**Exercise details:** Please write out word for word the opening lines of the material, including the line with "Let $\epsilon > 0$." as the last.

**Recorded data:**
------------------------------
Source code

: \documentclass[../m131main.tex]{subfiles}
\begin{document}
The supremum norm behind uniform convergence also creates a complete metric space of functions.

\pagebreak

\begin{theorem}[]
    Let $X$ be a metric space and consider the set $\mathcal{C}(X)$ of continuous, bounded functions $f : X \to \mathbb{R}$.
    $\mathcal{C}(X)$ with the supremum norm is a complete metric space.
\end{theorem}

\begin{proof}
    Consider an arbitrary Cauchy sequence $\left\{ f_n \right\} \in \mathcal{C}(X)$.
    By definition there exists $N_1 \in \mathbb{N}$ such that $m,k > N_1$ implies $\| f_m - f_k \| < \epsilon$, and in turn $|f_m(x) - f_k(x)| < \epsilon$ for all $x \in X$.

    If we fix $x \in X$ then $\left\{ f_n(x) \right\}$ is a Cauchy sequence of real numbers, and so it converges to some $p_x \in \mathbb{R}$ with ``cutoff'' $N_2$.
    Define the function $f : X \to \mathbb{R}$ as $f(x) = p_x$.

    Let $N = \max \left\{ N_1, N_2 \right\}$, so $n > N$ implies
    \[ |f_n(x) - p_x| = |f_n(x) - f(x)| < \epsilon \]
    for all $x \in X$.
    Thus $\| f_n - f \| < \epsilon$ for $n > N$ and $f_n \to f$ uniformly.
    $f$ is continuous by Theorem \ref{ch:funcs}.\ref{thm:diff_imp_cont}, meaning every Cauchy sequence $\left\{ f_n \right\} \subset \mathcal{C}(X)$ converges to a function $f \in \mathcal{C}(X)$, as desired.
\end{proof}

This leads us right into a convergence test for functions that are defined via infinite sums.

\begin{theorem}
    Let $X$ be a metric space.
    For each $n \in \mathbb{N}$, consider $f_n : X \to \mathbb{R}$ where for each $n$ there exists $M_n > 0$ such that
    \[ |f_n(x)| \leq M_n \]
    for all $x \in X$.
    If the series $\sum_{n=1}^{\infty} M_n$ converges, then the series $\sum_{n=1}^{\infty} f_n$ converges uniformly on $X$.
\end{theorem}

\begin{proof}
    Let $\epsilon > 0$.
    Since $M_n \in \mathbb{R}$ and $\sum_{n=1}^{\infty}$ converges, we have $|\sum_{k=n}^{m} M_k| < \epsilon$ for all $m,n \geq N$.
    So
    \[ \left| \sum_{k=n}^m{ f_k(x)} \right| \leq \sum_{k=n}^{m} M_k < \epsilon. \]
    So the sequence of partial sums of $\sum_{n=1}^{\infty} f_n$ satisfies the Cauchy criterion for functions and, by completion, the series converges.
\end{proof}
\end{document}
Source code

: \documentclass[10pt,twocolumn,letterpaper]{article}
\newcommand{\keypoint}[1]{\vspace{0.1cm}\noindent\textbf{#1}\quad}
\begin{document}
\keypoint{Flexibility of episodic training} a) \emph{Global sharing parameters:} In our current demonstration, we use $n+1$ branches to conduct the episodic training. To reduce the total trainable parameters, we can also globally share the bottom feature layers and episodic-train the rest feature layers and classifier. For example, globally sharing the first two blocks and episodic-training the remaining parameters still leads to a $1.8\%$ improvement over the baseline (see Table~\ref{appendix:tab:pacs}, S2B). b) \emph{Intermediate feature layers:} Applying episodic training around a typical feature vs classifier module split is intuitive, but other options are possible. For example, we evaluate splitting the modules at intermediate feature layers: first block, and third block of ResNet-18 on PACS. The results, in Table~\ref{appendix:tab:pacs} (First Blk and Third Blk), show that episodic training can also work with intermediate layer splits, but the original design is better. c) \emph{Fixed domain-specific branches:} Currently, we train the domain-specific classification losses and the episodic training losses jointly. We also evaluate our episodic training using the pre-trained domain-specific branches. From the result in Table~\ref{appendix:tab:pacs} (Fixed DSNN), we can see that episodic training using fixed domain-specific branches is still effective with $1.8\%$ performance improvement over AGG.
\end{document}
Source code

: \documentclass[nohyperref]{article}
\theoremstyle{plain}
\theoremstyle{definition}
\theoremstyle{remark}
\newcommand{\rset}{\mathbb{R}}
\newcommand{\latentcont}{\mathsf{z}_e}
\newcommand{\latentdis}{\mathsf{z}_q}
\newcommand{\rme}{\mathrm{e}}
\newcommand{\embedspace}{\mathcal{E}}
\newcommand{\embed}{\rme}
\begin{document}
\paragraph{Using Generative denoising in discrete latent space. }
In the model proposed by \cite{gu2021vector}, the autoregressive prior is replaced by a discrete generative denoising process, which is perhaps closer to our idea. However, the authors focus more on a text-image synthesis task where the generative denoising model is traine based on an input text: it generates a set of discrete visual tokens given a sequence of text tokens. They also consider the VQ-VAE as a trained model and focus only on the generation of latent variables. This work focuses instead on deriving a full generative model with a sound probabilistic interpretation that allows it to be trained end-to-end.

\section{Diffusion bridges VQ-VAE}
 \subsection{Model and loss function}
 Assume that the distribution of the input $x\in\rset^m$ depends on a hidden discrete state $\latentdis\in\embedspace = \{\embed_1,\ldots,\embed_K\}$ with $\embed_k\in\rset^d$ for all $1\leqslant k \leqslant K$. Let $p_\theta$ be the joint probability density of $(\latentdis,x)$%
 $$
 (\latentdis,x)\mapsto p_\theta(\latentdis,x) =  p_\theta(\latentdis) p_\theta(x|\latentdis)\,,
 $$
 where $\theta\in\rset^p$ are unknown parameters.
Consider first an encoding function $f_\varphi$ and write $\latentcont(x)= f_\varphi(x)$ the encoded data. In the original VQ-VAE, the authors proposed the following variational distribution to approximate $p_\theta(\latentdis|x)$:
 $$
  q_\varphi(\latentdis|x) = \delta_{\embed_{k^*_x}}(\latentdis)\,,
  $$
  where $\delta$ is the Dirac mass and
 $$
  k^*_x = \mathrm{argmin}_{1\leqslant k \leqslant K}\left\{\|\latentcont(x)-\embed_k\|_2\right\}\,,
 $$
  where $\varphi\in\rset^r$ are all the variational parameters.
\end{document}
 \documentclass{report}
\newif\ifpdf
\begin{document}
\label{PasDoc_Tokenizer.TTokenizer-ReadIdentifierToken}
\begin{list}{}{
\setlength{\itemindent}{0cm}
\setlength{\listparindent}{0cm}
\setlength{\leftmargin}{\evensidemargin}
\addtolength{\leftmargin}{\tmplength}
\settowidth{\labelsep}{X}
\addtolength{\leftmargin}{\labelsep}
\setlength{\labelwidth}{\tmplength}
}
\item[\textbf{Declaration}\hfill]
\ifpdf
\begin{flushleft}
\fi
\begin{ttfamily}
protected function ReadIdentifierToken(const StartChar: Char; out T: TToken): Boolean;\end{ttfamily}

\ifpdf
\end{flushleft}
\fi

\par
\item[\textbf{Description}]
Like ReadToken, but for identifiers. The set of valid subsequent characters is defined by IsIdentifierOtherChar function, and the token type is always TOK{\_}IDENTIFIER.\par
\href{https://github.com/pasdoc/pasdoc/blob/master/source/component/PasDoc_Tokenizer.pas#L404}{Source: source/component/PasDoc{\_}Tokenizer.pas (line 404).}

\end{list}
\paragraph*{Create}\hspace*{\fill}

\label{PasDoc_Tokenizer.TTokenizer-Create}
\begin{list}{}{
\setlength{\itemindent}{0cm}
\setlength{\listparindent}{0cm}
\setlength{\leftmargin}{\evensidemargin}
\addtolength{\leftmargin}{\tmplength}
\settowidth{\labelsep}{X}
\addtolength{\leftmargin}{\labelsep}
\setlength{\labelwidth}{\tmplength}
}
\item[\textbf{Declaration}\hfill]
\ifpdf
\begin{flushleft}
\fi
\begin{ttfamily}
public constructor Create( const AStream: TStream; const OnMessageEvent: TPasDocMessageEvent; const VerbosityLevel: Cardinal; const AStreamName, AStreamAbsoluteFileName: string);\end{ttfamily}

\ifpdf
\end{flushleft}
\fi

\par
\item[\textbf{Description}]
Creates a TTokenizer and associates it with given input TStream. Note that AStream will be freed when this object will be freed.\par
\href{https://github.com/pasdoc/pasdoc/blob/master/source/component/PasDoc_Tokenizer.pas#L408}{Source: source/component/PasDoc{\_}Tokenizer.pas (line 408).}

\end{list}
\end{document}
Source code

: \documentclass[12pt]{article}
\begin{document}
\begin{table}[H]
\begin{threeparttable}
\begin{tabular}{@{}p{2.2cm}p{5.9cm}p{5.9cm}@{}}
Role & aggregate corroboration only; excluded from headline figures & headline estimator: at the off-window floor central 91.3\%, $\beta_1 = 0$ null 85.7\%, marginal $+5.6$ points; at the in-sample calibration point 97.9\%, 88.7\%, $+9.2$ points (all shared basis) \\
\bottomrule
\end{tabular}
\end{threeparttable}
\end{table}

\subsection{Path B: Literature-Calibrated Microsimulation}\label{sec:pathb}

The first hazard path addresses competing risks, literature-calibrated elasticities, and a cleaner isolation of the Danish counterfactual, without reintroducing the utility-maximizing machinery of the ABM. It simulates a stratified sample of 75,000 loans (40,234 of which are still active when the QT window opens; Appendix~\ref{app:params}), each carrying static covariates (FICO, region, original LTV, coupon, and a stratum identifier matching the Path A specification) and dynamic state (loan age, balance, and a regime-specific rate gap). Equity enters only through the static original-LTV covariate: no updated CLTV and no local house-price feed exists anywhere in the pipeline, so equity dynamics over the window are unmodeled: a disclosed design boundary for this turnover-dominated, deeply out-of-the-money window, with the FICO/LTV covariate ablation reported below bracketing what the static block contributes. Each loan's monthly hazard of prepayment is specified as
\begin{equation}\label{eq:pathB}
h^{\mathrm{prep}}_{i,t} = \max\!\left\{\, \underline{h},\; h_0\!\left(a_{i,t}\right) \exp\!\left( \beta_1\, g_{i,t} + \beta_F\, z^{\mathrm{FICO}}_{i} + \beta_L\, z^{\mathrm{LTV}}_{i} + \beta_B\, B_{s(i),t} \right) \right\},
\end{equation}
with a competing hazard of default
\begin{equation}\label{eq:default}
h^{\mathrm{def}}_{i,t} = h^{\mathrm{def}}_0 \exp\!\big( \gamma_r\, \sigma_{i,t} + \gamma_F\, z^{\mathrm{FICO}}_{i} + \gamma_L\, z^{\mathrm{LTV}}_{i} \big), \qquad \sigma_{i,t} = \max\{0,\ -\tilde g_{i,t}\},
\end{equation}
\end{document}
------------------------------
**Result of this exercise:**
Source code

: \documentclass[../m131main.tex]{subfiles}
\begin{document}
The supremum norm behind uniform convergence also creates a complete metric space of functions.

\pagebreak

\begin{theorem}[]
    Let $X$ be a metric space and consider the set $\mathcal{C}(X)$ of continuous, bounded functions $f : X \to \mathbb{R}$.
    $\mathcal{C}(X)$ with the supremum norm is a complete metric space.
\end{theorem}

\begin{proof}
    Consider an arbitrary Cauchy sequence $\left\{ f_n \right\} \in \mathcal{C}(X)$.
    By definition there exists $N_1 \in \mathbb{N}$ such that $m,k > N_1$ implies $\| f_m - f_k \| < \epsilon$, and in turn $|f_m(x) - f_k(x)| < \epsilon$ for all $x \in X$.

    If we fix $x \in X$ then $\left\{ f_n(x) \right\}$ is a Cauchy sequence of real numbers, and so it converges to some $p_x \in \mathbb{R}$ with ``cutoff'' $N_2$.
    Define the function $f : X \to \mathbb{R}$ as $f(x) = p_x$.

    Let $N = \max \left\{ N_1, N_2 \right\}$, so $n > N$ implies
    \[ |f_n(x) - p_x| = |f_n(x) - f(x)| < \epsilon \]
    for all $x \in X$.
    Thus $\| f_n - f \| < \epsilon$ for $n > N$ and $f_n \to f$ uniformly.
    $f$ is continuous by Theorem \ref{ch:funcs}.\ref{thm:diff_imp_cont}, meaning every Cauchy sequence $\left\{ f_n \right\} \subset \mathcal{C}(X)$ converges to a function $f \in \mathcal{C}(X)$, as desired.
\end{proof}

This leads us right into a convergence test for functions that are defined via infinite sums.

\begin{theorem}
    Let $X$ be a metric space.
    For each $n \in \mathbb{N}$, consider $f_n : X \to \mathbb{R}$ where for each $n$ there exists $M_n > 0$ such that
    \[ |f_n(x)| \leq M_n \]
    for all $x \in X$.
    If the series $\sum_{n=1}^{\infty} M_n$ converges, then the series $\sum_{n=1}^{\infty} f_n$ converges uniformly on $X$.
\end{theorem}

\begin{proof}
    Let $\epsilon > 0$.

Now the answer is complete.